Exercise requirements :: In the records below, find the line holding "Ein wichtiger Unterschied" and the line holding "2. Polygonnetzgeometrie - die". Set down both, with every line between them, exactly.

Extracted records START

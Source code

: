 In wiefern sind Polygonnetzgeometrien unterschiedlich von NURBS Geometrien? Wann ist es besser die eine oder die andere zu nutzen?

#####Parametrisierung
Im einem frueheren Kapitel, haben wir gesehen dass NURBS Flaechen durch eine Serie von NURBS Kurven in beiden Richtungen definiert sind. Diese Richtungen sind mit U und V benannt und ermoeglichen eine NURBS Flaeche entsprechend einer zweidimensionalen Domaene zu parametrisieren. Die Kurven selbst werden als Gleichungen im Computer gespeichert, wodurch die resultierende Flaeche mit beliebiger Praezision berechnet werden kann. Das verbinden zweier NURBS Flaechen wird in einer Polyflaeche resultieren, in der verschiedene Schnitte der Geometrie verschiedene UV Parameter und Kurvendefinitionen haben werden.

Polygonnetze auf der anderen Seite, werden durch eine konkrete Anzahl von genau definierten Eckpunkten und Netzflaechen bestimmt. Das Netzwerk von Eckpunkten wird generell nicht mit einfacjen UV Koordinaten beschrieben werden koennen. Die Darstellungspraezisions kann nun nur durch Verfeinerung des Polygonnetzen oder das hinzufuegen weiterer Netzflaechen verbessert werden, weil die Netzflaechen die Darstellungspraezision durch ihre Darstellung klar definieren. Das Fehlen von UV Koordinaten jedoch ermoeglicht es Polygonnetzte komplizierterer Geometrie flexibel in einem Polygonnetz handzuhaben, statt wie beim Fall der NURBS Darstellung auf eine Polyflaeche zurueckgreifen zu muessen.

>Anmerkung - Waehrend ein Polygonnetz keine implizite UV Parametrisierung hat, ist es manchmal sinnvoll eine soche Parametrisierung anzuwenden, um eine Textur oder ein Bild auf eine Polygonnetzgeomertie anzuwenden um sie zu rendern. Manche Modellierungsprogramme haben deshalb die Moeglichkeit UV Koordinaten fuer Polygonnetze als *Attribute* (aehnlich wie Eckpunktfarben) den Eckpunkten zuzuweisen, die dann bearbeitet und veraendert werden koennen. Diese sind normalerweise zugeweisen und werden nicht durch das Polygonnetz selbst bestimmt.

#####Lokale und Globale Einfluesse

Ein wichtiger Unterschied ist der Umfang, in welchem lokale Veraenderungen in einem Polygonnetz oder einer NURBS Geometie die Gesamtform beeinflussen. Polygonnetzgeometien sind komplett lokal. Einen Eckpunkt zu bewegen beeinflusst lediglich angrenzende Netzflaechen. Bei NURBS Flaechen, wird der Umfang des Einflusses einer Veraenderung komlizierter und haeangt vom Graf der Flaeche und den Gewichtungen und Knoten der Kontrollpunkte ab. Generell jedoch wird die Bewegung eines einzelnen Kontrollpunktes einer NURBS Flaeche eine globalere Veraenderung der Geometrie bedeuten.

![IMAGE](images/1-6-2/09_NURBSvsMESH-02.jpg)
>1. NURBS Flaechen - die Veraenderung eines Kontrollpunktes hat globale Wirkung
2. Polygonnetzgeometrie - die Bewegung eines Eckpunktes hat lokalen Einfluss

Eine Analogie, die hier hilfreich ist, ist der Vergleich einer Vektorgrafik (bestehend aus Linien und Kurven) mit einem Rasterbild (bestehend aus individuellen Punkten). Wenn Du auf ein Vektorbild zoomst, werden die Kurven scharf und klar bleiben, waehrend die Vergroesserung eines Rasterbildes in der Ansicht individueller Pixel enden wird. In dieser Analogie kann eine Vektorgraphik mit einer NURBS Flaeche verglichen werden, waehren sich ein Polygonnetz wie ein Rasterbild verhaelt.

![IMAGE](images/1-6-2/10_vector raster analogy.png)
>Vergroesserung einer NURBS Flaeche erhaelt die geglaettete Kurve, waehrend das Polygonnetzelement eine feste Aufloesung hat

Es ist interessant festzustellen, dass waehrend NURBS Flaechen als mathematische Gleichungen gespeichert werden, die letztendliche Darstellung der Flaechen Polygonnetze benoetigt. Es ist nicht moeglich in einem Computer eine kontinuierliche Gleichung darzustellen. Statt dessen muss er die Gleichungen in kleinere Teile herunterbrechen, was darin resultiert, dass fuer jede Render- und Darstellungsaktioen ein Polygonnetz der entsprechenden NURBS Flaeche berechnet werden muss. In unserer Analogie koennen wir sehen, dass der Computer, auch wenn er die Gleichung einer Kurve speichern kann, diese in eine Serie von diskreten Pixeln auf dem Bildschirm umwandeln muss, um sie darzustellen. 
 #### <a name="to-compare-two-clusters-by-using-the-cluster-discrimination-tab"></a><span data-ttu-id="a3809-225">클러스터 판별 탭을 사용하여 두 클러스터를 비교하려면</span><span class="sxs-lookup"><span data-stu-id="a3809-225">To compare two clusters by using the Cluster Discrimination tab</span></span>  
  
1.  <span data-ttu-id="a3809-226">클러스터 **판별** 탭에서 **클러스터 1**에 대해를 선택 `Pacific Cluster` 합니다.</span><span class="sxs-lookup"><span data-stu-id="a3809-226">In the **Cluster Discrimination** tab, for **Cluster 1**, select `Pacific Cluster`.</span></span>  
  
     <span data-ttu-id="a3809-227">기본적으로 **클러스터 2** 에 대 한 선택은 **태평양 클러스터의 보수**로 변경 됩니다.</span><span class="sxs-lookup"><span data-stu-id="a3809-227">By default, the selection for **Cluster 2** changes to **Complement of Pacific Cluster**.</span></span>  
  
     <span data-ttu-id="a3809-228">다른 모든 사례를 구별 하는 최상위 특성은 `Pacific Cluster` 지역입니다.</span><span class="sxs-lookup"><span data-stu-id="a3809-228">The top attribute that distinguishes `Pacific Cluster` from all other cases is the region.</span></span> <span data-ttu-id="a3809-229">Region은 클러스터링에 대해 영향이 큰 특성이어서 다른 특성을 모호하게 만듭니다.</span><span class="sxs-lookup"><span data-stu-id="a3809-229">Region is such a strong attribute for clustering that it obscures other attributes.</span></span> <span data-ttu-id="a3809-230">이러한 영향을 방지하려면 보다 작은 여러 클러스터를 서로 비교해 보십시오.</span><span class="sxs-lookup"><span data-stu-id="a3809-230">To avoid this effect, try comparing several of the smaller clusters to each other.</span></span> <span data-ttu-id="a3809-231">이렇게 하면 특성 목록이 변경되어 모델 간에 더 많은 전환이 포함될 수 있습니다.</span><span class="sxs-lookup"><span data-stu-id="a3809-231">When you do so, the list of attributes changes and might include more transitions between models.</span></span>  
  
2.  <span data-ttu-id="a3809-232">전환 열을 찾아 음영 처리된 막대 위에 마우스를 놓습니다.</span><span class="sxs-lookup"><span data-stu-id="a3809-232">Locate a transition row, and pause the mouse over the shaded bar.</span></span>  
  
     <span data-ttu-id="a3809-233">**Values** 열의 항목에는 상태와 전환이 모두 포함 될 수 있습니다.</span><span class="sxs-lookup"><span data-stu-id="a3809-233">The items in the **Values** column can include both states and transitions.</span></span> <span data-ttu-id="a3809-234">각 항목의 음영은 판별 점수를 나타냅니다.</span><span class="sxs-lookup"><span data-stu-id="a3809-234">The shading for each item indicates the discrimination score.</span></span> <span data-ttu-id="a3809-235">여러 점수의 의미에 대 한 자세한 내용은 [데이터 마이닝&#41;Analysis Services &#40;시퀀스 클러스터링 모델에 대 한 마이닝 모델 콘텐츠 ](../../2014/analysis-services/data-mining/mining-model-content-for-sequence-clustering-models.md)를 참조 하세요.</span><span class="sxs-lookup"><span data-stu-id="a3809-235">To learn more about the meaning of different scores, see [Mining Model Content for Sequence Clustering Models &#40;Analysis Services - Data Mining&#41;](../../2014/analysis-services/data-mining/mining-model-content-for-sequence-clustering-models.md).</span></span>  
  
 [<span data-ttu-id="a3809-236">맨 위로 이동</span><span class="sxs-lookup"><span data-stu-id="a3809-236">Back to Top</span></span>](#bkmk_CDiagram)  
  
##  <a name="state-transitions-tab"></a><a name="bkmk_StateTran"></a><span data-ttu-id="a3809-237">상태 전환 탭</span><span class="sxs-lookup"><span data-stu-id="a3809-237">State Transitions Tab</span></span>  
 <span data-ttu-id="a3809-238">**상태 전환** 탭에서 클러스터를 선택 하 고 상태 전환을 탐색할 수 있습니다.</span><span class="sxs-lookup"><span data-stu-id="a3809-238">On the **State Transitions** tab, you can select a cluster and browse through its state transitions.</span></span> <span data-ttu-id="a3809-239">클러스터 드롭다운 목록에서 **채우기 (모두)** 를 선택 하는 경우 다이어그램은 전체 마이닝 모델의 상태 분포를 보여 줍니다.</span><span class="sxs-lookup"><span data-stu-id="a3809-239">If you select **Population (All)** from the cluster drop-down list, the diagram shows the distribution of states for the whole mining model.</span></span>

Extracted records END

Problem solution ::
Ein wichtiger Unterschied ist der Umfang, in welchem lokale Veraenderungen in einem Polygonnetz oder einer NURBS Geometie die Gesamtform beeinflussen. Polygonnetzgeometien sind komplett lokal. Einen Eckpunkt zu bewegen beeinflusst lediglich angrenzende Netzflaechen. Bei NURBS Flaechen, wird der Umfang des Einflusses einer Veraenderung komlizierter und haeangt vom Graf der Flaeche und den Gewichtungen und Knoten der Kontrollpunkte ab. Generell jedoch wird die Bewegung eines einzelnen Kontrollpunktes einer NURBS Flaeche eine globalere Veraenderung der Geometrie bedeuten.

![IMAGE](images/1-6-2/09_NURBSvsMESH-02.jpg)
>1. NURBS Flaechen - die Veraenderung eines Kontrollpunktes hat globale Wirkung
2. Polygonnetzgeometrie - die Bewegung eines Eckpunktes hat lokalen Einfluss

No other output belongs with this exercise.